[Material for the task Boundary: Start]
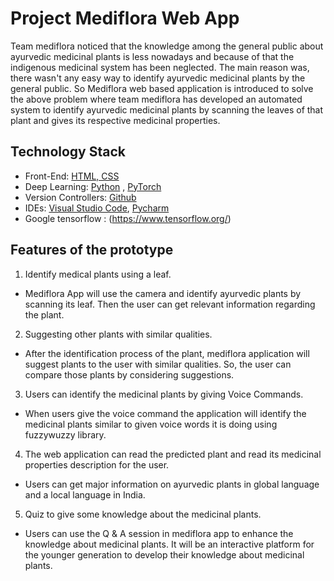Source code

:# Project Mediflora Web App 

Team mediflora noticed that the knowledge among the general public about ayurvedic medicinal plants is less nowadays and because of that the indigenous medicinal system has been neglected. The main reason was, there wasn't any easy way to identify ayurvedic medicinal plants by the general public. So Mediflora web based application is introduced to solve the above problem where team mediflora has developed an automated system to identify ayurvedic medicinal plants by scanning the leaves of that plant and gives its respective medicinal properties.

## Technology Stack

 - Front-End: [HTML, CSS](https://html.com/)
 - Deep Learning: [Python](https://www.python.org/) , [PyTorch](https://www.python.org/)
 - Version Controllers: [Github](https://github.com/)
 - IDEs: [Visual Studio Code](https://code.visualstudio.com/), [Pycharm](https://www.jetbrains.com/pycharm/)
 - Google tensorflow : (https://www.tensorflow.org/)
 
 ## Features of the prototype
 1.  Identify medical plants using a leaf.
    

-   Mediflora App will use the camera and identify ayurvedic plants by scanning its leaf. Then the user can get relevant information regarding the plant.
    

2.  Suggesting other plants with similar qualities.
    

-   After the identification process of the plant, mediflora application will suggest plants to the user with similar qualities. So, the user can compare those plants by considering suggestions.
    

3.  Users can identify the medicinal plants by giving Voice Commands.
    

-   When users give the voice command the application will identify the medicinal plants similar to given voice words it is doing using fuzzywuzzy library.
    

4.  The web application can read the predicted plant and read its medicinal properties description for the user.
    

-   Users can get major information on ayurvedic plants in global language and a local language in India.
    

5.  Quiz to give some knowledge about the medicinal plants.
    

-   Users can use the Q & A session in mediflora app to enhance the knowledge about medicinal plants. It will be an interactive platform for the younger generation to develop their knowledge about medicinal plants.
[Material for the task Boundary: End]
[Material for the task Boundary: Start]
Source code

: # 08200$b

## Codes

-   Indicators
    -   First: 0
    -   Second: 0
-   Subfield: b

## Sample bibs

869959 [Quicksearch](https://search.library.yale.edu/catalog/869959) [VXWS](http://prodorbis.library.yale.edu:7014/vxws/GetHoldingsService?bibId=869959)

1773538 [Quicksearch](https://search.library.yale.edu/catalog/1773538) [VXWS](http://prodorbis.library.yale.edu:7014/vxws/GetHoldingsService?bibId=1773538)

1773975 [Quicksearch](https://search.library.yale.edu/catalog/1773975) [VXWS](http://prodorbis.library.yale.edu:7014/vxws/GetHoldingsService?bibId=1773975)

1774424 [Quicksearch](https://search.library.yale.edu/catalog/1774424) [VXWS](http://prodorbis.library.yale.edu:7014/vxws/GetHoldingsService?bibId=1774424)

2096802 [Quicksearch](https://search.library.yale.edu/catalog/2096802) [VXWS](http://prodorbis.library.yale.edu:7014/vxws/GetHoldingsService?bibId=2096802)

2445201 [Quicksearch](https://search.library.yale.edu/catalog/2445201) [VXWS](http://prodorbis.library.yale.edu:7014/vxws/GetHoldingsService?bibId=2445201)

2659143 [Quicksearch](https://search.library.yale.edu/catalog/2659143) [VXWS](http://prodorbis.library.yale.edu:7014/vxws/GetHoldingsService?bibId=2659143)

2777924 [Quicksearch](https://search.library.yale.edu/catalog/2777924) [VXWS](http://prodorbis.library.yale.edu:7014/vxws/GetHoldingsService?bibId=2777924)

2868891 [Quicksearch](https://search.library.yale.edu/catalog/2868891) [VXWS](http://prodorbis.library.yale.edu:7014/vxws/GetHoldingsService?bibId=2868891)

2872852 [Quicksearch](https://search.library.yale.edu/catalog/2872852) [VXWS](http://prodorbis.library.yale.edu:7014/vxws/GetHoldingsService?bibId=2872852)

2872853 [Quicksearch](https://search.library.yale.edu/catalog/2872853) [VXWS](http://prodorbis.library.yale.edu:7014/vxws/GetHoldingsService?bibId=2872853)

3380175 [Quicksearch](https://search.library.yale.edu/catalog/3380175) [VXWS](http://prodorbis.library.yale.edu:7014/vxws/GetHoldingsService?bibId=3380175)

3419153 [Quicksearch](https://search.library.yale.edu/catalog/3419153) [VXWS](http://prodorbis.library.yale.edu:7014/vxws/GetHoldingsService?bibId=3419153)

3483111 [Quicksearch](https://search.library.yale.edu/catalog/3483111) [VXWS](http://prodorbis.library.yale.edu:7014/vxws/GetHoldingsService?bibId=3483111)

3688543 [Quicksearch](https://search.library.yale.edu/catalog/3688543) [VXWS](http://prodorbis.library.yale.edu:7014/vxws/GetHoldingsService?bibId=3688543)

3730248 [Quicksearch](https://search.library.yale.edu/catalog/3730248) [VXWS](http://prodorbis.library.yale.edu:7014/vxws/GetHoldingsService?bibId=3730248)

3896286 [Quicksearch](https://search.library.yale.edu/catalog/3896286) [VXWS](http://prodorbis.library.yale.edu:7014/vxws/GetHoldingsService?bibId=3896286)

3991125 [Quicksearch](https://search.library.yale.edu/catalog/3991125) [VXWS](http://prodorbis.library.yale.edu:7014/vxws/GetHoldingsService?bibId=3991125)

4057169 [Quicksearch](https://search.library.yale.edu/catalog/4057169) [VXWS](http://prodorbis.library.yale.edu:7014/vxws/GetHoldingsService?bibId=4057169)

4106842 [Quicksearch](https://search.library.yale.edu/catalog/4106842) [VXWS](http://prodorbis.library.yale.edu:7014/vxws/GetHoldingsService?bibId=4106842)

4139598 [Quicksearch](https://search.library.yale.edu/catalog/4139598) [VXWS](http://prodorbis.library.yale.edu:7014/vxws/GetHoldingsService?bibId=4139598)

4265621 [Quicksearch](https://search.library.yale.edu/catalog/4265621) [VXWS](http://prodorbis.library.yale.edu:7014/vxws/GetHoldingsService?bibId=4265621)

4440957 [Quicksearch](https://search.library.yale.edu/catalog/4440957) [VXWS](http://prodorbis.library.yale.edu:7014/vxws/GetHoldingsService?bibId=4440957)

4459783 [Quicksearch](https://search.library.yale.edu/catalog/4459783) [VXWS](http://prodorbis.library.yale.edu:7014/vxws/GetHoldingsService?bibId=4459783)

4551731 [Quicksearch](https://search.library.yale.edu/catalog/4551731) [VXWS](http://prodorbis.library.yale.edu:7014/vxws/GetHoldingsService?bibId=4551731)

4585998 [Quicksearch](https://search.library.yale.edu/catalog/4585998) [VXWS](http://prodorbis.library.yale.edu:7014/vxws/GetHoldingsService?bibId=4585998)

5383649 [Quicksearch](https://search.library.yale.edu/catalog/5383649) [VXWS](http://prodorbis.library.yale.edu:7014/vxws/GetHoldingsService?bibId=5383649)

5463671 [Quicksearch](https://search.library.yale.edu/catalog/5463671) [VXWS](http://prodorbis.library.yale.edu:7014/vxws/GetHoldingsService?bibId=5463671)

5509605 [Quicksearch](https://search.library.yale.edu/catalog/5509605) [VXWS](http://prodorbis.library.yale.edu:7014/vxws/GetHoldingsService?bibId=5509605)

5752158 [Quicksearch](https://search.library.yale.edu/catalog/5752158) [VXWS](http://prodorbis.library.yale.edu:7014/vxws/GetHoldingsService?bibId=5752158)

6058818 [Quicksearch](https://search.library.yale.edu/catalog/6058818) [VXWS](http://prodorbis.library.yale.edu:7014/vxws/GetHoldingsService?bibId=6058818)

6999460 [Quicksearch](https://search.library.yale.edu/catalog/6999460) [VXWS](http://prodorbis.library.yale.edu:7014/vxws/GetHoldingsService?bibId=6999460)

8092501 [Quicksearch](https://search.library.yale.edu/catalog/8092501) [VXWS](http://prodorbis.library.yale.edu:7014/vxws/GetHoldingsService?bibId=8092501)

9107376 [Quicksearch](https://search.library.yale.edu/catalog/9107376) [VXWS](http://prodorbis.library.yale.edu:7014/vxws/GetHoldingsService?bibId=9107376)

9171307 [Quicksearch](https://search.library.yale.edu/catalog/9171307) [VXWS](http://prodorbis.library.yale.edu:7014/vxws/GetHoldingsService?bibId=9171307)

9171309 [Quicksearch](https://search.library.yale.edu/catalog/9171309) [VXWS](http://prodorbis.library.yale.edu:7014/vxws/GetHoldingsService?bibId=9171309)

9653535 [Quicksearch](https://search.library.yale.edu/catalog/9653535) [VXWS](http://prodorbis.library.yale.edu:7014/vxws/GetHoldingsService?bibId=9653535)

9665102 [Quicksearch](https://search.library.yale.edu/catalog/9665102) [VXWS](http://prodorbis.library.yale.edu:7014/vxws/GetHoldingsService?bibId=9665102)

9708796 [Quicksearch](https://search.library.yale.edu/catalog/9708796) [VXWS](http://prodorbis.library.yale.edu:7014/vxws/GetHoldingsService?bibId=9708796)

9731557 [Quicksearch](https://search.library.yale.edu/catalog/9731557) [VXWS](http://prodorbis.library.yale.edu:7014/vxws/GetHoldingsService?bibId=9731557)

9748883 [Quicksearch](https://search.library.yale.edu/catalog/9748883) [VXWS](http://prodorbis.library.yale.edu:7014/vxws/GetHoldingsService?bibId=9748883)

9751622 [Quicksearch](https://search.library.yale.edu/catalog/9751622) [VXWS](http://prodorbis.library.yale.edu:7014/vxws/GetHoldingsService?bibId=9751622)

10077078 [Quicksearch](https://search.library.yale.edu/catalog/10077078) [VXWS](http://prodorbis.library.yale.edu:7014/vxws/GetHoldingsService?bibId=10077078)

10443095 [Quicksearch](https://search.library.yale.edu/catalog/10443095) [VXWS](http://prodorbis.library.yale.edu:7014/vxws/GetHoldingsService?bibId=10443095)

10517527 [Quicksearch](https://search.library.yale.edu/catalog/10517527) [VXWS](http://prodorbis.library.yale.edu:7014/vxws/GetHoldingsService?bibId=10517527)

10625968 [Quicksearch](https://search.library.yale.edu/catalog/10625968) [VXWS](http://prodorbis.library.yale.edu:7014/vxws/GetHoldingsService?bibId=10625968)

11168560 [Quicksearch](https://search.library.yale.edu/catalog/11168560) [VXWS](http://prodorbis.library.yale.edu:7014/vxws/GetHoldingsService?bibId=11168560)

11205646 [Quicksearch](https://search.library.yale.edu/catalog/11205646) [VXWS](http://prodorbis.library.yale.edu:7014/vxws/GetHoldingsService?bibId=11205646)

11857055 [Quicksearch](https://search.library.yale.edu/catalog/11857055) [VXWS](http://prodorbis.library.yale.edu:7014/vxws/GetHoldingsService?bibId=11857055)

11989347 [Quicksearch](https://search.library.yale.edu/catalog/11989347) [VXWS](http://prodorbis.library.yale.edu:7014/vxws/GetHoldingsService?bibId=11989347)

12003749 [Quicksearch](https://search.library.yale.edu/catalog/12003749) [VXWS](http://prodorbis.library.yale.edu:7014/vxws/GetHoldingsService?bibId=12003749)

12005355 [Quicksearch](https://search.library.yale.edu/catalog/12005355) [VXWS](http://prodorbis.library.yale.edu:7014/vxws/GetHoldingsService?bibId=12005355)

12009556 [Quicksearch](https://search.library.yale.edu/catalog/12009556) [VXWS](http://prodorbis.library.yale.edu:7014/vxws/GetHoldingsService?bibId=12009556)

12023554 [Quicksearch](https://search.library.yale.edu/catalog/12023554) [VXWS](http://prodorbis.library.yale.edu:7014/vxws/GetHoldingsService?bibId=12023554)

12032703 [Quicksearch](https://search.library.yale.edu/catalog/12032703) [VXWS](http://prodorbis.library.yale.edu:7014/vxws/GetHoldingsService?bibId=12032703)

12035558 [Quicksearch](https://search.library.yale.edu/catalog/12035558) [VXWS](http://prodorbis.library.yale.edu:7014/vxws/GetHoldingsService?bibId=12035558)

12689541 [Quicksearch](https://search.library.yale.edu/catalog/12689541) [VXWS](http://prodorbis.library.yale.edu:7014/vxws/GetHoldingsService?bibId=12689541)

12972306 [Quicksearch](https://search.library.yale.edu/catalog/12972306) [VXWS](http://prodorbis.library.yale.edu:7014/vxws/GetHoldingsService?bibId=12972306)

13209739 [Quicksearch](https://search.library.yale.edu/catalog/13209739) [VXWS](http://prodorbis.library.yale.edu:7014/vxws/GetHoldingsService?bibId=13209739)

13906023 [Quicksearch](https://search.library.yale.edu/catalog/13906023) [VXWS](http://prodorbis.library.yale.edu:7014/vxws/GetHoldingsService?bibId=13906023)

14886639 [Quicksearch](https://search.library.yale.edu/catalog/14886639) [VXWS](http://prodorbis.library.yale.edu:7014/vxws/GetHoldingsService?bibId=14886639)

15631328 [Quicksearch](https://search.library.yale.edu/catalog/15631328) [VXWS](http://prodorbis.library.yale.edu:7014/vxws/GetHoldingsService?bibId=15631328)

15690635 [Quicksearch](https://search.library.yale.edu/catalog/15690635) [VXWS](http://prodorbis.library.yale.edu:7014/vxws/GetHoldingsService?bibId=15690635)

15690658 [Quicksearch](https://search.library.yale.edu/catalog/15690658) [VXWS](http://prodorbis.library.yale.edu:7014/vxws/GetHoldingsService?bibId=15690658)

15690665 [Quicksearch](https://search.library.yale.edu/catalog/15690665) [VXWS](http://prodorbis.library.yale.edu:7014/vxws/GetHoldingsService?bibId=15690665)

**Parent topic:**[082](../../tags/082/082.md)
[Material for the task Boundary: End]
[Material for the task Boundary: Start]
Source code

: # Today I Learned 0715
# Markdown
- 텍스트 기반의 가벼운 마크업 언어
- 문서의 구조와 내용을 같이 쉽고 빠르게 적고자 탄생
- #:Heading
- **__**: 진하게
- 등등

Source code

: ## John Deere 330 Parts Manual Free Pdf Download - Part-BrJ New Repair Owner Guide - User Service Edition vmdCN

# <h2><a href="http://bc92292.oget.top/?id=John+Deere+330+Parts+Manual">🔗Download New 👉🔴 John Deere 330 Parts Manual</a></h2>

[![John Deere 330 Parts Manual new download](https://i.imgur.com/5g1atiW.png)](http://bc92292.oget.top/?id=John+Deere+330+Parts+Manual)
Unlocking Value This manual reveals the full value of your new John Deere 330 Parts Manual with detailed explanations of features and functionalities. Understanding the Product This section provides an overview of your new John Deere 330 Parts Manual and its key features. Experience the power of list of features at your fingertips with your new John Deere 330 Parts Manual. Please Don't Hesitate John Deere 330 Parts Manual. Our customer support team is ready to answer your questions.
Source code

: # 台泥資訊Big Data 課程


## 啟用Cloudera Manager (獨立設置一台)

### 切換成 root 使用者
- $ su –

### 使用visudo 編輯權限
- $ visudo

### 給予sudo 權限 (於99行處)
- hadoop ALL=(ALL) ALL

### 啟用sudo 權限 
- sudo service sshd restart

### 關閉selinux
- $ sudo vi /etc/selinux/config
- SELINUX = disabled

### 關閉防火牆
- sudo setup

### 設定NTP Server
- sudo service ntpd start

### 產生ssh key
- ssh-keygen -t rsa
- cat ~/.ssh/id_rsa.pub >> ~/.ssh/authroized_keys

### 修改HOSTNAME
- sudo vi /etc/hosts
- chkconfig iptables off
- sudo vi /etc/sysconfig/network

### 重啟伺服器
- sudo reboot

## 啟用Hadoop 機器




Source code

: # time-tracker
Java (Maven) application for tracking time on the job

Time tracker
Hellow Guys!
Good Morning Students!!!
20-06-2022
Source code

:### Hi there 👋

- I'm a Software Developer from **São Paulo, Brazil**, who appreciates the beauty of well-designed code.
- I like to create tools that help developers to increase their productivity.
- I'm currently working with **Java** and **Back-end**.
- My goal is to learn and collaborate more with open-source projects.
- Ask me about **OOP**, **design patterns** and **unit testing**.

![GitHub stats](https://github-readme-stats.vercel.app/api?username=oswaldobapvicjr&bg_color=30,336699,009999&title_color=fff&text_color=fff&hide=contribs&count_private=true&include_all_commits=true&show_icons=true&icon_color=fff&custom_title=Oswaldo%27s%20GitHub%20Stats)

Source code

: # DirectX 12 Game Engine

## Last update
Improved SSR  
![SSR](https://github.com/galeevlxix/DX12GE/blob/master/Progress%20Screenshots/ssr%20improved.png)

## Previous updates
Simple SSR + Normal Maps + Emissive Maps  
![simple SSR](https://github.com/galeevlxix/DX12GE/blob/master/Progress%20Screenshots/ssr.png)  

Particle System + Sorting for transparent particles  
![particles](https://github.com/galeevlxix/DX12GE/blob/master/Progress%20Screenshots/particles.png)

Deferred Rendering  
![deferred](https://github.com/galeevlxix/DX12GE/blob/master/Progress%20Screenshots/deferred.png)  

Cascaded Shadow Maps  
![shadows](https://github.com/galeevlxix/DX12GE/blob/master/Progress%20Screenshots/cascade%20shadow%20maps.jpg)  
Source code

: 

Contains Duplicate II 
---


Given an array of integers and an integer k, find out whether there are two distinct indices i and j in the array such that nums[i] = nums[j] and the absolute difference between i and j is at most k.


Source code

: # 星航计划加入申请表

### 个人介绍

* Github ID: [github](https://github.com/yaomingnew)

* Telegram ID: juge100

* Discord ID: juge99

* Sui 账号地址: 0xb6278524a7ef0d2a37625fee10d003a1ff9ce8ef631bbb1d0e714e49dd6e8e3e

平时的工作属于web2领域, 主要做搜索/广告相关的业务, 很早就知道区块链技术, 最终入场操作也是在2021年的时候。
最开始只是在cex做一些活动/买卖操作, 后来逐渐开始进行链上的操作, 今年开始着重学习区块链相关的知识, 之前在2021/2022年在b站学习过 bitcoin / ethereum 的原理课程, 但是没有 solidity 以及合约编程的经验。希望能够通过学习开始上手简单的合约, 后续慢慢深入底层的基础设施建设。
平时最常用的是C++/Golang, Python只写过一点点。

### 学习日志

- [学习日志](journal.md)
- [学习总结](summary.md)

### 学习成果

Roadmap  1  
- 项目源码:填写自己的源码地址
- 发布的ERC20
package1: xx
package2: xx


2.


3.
[Material for the task Boundary: End]
What is required
Above are the records; print exactly the lines from the line with "- sudo service ntpd start" to the line with "- I'm a Software", including both, and nothing else.

Answer to this problem
- sudo service ntpd start

### 產生ssh key
- ssh-keygen -t rsa
- cat ~/.ssh/id_rsa.pub >> ~/.ssh/authroized_keys

### 修改HOSTNAME
- sudo vi /etc/hosts
- chkconfig iptables off
- sudo vi /etc/sysconfig/network

### 重啟伺服器
- sudo reboot

## 啟用Hadoop 機器




Source code

: # time-tracker
Java (Maven) application for tracking time on the job

Time tracker
Hellow Guys!
Good Morning Students!!!
20-06-2022
Source code

:### Hi there 👋

- I'm a Software Developer from **São Paulo, Brazil**, who appreciates the beauty of well-designed code.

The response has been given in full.